- Exercise prompt
Exactly as they appear below, repeat the lines from the one with "run api server" through the one with "get_graph([10, 20, 30, 40, 50, 100])". Drop every picture.

- Available data
----------------------------------------
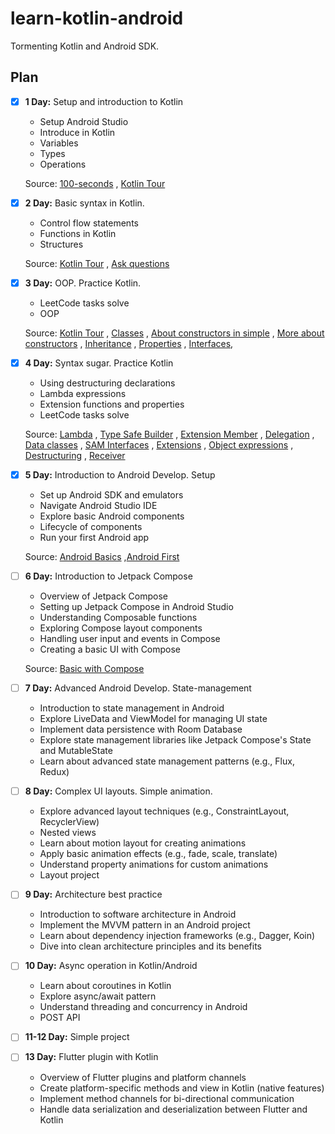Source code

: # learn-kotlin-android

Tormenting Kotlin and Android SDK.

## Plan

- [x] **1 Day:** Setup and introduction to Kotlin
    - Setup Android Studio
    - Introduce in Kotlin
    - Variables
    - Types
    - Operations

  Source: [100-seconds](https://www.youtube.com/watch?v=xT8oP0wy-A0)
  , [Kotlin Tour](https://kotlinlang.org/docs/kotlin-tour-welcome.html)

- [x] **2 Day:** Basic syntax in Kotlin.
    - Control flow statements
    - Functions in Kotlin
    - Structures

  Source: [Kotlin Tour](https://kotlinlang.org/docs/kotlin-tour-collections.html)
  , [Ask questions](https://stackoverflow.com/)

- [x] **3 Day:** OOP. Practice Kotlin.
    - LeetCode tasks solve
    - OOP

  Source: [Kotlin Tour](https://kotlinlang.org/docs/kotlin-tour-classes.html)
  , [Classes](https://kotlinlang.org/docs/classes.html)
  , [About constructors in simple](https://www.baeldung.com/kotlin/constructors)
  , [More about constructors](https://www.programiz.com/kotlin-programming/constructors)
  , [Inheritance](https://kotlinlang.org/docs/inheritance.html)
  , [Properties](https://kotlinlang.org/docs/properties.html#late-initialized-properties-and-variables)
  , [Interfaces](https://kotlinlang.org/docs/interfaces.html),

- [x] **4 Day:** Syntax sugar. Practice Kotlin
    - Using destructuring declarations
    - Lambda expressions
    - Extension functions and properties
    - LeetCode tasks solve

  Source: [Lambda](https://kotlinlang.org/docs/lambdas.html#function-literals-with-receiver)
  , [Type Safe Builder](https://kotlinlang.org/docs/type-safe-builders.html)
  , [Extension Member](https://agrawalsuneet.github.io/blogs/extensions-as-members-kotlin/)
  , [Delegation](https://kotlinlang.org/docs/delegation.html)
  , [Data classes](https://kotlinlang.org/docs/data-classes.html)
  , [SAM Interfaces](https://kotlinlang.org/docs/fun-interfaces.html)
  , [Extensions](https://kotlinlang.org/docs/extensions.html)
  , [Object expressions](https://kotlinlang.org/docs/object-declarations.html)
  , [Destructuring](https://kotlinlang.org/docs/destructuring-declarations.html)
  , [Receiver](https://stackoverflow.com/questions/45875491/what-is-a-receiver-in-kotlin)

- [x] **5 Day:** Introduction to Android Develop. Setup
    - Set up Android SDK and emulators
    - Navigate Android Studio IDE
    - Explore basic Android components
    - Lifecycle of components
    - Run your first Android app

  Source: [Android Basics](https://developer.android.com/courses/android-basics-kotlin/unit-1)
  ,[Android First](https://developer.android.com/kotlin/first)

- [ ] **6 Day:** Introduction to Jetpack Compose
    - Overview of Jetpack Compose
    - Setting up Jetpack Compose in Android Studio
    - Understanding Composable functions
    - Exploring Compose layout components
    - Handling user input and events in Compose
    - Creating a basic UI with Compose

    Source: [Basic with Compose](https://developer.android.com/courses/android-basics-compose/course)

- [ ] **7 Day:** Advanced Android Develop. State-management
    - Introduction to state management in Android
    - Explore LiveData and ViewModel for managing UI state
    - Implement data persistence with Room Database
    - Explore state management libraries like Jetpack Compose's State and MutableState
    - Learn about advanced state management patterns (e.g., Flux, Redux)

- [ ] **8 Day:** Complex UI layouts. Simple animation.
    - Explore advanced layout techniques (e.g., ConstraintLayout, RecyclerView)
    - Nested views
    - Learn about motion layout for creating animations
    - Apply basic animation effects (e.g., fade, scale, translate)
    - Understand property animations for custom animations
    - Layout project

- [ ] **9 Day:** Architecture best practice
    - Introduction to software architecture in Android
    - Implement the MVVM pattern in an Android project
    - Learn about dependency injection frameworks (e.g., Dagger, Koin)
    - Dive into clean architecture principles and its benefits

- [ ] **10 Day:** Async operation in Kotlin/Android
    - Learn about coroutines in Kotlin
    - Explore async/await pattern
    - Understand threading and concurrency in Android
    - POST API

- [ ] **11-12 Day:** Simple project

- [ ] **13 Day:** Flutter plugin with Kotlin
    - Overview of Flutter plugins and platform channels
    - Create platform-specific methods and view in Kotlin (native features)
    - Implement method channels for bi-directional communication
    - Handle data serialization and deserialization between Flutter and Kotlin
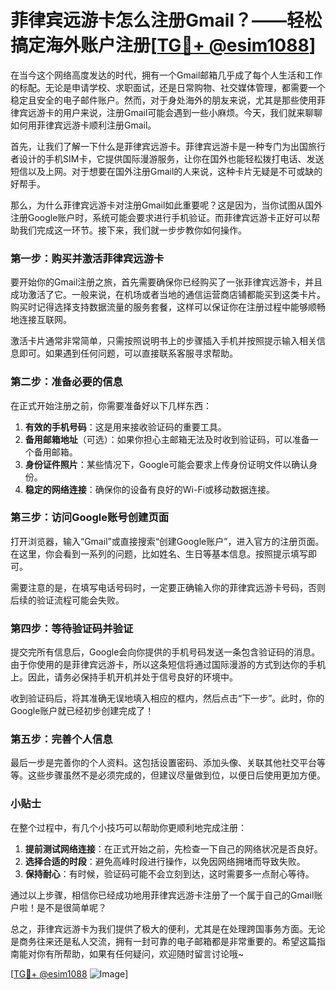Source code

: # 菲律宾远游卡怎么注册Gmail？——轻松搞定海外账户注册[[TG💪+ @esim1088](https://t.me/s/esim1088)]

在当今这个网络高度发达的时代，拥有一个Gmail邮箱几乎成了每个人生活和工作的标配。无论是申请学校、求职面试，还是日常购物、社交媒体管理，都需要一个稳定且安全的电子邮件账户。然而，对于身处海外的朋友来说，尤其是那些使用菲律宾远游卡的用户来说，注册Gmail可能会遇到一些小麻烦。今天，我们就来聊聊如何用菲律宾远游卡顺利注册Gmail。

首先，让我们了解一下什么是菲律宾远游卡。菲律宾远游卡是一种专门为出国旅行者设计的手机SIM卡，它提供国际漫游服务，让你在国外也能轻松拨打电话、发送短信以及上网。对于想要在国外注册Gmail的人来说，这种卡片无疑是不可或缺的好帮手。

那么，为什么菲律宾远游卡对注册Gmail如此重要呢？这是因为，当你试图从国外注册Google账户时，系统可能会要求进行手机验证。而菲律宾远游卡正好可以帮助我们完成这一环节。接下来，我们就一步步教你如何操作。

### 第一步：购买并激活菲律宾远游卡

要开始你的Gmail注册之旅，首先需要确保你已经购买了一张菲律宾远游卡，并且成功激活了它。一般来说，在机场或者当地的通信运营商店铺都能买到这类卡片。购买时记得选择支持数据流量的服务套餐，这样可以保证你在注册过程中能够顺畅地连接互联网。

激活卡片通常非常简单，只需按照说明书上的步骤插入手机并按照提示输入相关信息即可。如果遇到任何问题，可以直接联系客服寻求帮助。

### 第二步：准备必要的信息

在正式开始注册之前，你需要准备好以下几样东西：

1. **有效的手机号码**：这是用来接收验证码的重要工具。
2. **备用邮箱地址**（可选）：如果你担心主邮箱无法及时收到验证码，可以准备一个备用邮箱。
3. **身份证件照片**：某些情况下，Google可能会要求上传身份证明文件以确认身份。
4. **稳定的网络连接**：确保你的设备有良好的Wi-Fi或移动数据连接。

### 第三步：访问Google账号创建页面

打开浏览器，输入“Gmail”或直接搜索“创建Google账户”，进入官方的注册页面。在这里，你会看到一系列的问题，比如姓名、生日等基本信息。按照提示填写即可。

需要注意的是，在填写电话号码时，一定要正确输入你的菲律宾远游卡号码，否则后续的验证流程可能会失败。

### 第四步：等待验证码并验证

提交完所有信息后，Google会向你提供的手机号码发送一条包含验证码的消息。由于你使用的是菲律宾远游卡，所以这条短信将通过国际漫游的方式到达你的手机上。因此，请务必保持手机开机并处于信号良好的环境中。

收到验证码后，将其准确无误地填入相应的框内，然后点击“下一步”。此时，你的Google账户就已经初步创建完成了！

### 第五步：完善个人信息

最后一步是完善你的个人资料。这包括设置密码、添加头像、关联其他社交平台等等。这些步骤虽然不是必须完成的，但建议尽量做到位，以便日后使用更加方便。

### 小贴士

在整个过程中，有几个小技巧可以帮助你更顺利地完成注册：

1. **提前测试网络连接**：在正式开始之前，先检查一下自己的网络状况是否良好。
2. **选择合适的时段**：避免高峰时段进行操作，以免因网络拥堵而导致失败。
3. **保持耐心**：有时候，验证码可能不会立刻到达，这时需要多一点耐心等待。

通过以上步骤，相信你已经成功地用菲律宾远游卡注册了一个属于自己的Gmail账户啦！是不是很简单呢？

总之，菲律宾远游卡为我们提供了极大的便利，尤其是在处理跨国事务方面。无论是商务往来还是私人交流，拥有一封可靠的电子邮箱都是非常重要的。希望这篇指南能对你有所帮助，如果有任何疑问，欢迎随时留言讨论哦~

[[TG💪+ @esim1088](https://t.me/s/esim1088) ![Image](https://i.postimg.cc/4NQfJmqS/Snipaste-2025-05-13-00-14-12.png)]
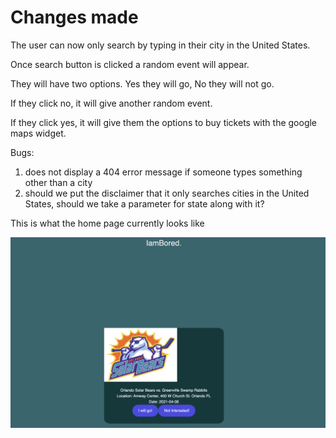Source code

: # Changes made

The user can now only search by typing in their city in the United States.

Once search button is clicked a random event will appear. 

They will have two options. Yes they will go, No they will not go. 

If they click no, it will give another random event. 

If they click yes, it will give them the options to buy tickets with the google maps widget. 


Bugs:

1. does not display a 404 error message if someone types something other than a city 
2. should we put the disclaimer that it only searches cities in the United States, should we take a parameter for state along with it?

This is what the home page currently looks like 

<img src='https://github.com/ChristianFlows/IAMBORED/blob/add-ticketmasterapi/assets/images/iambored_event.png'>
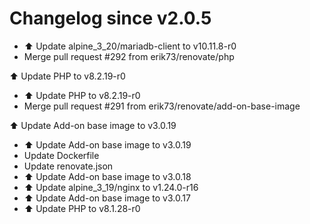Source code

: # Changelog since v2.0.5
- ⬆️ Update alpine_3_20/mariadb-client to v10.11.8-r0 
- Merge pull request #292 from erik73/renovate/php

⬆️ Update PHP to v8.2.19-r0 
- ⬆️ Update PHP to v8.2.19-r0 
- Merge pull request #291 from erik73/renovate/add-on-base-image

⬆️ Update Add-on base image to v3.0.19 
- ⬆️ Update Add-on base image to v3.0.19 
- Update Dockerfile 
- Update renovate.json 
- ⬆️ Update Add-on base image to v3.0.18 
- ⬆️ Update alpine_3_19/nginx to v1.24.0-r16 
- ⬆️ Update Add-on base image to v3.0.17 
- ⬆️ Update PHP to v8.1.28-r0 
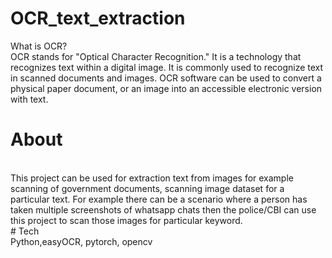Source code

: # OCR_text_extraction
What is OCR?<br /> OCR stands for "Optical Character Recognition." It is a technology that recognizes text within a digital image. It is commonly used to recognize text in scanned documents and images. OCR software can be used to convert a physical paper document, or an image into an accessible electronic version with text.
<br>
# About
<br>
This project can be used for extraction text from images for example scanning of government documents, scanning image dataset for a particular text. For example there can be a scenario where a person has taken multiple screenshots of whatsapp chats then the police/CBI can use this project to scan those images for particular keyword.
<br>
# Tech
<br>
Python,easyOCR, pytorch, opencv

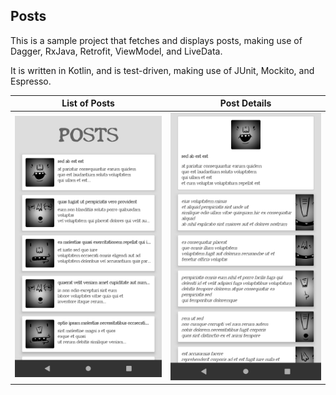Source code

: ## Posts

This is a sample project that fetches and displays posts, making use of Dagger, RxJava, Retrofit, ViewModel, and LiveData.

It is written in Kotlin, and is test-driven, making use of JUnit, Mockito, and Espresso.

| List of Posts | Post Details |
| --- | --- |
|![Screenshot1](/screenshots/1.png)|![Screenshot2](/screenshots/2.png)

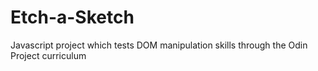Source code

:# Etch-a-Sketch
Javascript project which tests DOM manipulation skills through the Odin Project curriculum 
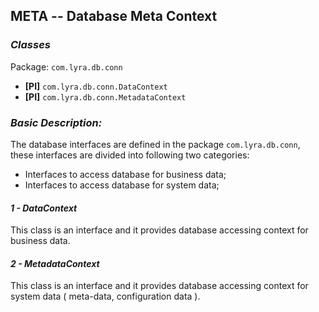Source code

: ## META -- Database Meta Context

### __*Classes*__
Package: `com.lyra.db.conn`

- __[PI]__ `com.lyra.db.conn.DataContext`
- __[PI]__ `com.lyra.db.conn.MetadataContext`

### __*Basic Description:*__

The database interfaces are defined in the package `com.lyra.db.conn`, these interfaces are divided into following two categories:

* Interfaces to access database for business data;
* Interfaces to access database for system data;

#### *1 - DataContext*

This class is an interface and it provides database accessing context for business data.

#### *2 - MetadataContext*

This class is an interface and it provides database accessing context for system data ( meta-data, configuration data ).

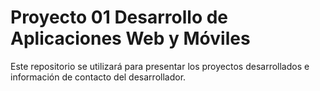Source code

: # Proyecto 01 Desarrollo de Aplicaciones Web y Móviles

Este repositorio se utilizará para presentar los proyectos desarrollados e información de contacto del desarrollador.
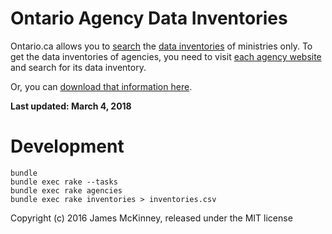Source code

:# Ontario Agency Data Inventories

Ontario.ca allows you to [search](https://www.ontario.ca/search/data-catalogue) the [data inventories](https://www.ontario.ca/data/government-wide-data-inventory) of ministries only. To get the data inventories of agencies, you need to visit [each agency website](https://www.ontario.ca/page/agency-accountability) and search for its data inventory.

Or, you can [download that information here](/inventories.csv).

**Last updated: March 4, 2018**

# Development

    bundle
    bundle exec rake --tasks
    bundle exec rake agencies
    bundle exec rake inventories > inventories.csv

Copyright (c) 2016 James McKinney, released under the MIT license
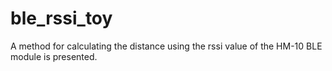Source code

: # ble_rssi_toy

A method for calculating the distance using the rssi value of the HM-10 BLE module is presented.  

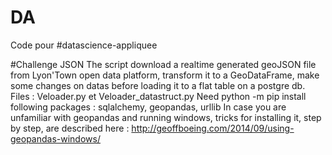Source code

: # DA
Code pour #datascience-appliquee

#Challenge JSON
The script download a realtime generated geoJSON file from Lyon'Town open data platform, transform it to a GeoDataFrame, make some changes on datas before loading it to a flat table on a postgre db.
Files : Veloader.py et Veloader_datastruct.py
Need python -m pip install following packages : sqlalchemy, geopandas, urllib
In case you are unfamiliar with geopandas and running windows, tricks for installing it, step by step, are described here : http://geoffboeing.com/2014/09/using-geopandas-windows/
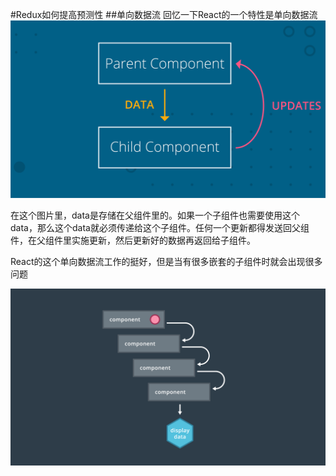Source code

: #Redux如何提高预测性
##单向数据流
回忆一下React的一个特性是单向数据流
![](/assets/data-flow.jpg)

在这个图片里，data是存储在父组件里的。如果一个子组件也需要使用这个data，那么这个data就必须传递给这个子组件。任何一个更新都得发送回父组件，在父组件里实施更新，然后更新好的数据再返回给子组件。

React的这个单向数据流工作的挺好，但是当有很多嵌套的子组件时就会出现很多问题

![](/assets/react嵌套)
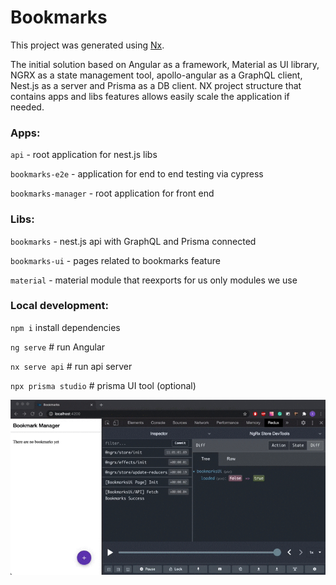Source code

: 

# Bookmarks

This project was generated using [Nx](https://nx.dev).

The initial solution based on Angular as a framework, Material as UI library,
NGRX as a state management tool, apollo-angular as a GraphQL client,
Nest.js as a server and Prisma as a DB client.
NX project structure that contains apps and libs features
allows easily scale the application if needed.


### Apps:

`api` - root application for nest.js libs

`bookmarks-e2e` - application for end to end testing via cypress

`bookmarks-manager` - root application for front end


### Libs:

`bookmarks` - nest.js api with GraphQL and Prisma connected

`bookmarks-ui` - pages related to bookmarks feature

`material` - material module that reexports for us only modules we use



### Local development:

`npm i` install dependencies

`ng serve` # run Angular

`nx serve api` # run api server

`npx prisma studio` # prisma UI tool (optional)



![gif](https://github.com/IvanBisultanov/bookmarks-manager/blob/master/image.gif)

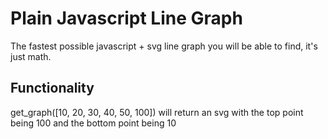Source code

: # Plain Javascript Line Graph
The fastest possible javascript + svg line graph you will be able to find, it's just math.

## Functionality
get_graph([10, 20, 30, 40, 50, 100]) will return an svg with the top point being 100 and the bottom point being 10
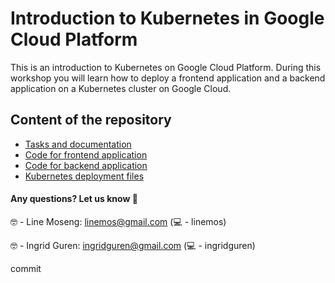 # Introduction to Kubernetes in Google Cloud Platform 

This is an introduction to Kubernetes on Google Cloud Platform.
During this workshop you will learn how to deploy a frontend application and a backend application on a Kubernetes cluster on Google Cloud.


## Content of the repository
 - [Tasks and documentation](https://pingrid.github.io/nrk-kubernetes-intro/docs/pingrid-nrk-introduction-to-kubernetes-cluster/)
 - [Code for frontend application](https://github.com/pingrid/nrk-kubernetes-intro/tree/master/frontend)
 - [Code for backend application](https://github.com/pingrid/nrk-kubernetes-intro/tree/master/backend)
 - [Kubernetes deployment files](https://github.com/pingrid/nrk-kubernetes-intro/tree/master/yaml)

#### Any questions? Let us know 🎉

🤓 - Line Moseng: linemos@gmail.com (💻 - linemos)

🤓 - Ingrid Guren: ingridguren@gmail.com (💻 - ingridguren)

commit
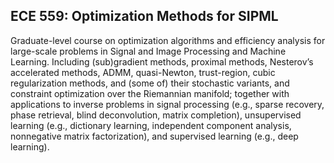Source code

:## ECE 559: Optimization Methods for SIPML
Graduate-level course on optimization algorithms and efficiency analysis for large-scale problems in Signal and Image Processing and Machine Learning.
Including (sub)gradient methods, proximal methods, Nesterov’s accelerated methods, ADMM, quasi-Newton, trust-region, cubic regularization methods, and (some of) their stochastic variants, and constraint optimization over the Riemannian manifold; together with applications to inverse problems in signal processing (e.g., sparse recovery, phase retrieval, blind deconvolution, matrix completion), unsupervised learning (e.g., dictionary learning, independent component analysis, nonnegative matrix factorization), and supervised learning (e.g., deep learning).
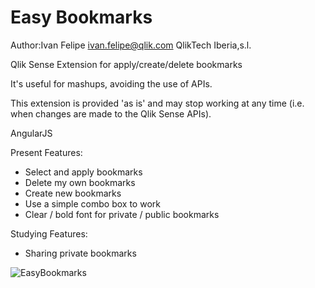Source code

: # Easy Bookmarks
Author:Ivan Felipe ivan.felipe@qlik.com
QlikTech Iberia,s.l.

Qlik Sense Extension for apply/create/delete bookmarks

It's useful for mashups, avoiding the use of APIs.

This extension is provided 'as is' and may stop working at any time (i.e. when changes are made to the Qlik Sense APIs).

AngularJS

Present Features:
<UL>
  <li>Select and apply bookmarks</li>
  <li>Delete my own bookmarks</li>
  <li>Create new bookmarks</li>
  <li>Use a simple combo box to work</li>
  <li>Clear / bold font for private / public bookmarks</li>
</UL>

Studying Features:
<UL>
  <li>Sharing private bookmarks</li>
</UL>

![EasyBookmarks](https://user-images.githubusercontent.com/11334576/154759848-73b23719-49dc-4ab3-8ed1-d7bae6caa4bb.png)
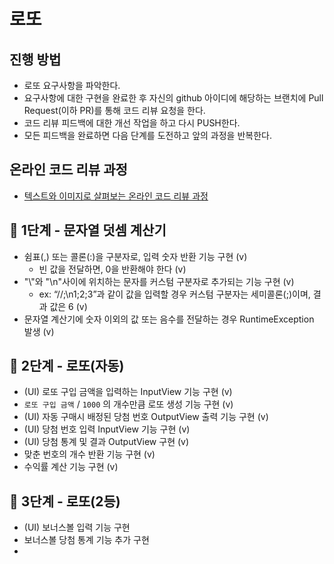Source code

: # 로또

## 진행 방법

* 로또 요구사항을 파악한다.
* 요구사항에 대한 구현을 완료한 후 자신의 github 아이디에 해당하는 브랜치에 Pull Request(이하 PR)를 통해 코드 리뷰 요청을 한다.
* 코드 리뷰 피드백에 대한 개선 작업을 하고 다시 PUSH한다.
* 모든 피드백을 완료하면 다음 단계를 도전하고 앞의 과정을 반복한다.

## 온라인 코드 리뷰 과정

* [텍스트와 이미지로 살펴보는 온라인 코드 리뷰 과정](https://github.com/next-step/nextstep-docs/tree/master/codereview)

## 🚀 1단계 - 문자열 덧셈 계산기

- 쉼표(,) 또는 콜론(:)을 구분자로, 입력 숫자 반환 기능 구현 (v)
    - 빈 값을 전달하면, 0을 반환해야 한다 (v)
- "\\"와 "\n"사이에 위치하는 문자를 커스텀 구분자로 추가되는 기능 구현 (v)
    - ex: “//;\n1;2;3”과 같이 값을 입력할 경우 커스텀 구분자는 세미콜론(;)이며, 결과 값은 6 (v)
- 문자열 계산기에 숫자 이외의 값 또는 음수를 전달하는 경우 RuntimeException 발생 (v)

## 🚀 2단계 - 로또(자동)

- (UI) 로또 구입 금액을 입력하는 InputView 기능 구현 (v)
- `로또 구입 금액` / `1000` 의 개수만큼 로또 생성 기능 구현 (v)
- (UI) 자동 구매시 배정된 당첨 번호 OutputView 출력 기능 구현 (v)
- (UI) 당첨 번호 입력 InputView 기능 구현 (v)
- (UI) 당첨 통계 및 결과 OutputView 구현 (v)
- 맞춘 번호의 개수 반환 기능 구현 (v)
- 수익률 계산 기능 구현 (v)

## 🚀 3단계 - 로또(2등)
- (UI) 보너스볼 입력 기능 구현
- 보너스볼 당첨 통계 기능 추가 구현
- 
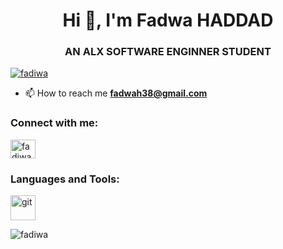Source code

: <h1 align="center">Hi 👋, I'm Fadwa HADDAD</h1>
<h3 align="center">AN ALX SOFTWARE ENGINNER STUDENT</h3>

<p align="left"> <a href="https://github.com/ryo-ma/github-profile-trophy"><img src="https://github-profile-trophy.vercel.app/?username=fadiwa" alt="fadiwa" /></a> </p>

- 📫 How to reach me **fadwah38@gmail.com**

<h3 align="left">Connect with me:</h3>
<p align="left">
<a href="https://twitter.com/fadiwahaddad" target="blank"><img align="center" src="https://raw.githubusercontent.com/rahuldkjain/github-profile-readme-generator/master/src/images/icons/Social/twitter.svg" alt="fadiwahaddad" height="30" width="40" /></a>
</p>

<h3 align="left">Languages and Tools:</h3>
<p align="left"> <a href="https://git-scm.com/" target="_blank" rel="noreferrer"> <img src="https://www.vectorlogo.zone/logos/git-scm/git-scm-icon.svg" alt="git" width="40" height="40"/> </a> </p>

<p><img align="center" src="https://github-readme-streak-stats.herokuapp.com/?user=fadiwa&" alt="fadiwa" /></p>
----------------------------------------
- Solution
`nx serve api` # run api server

`npx prisma studio` # prisma UI tool (optional)



![gif](https://github.com/IvanBisultanov/bookmarks-manager/blob/master/image.gif)

Source code

: # Plain Javascript Line Graph
The fastest possible javascript + svg line graph you will be able to find, it's just math.

## Functionality
get_graph([10, 20, 30, 40, 50, 100]) will return an svg with the top point being 100 and the bottom point being 10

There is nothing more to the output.